Saturday, 25 September 2010

Book Review: Prep by Curtis Sittenfeld.

Product details:
Publisher: Black Swan.
Paperback, 512 pages.
Release date: July 22nd 2010 (first published 2005).
Rating: 4 out of 5.
Source: Received from publisher for review.

Curtis Sittenfeld’s debut novel, Prep, is an insightful, achingly funny coming-of-age story as well as a brilliant dissection of class, race, and gender in a hothouse of adolescent angst and ambition.

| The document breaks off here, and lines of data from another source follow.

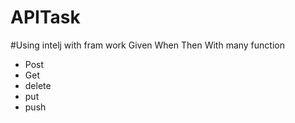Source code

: # APITask

#Using  intelj with fram work Given When Then With many function

- Post
- Get
-  delete
-  put
-  push
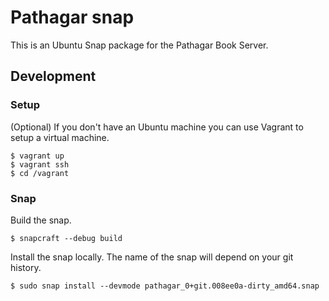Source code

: # Pathagar snap

This is an Ubuntu Snap package for the Pathagar Book Server.


## Development


### Setup

(Optional) If you don't have an Ubuntu machine you can use Vagrant to setup a virtual
machine.

    $ vagrant up
    $ vagrant ssh
    $ cd /vagrant


### Snap

Build the snap.

    $ snapcraft --debug build

Install the snap locally. The name of the snap will depend on your git history.

    $ sudo snap install --devmode pathagar_0+git.008ee0a-dirty_amd64.snap


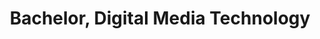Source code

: ---
title: Bachelor, Digital Media Technology
organization: Beijing University of Technology
organizationUrl: https://www.bjut.edu.cn
location: Beijing, CHN
supervisor: Zhiqiang Wang
supervisorUrl: https://xxxb.bjut.edu.cn/info/1413/2208.htm
start: 2017-09-01
end: 2021-07-13
---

Lee Fiora is an intelligent, observant fourteen-year-old when her father drops her off in front of her dorm at the prestigious Ault School in Massachusetts. She leaves her animated, affectionate family in South Bend, Indiana, at least in part because of the boarding school’s glossy brochure, in which boys in sweaters chat in front of old brick buildings, girls in kilts hold lacrosse sticks on pristinely mown athletic fields, and everyone sings hymns in chapel

As Lee soon learns, Ault is a cloistered world of jaded, attractive teenagers who spend summers on Nantucket and speak in their own clever shorthand. Both intimidated and fascinated by her classmates, Lee becomes a shrewd observer of–and, ultimately, a participant in–their rituals and mores. As a scholarship student, she constantly feels like an outsider and is both drawn to and repelled by other loners. By the time she’s a senior, Lee has created a hard-won place for herself at Ault. But when her behavior takes a self-destructive and highly public turn, her carefully crafted identity within the community is shattered.

Since it's release in 2005, Curtis Sittenfeld's debut novel, Prep, has divided readers opinions. Some love it, some hate it, and judging from reviews that I've read, there doesn't seem to be any happy middle ground for this one. Let's just say, I have never seen so many one-star ratings and negative reviews for such a well-written book. That said, I understand why these readers didn't like Prep. It's my belief that the negative opinions towards this book have little to do with Sittenfeld's style or story, and everything to do with her choice of female protagonist, Lee Fiora.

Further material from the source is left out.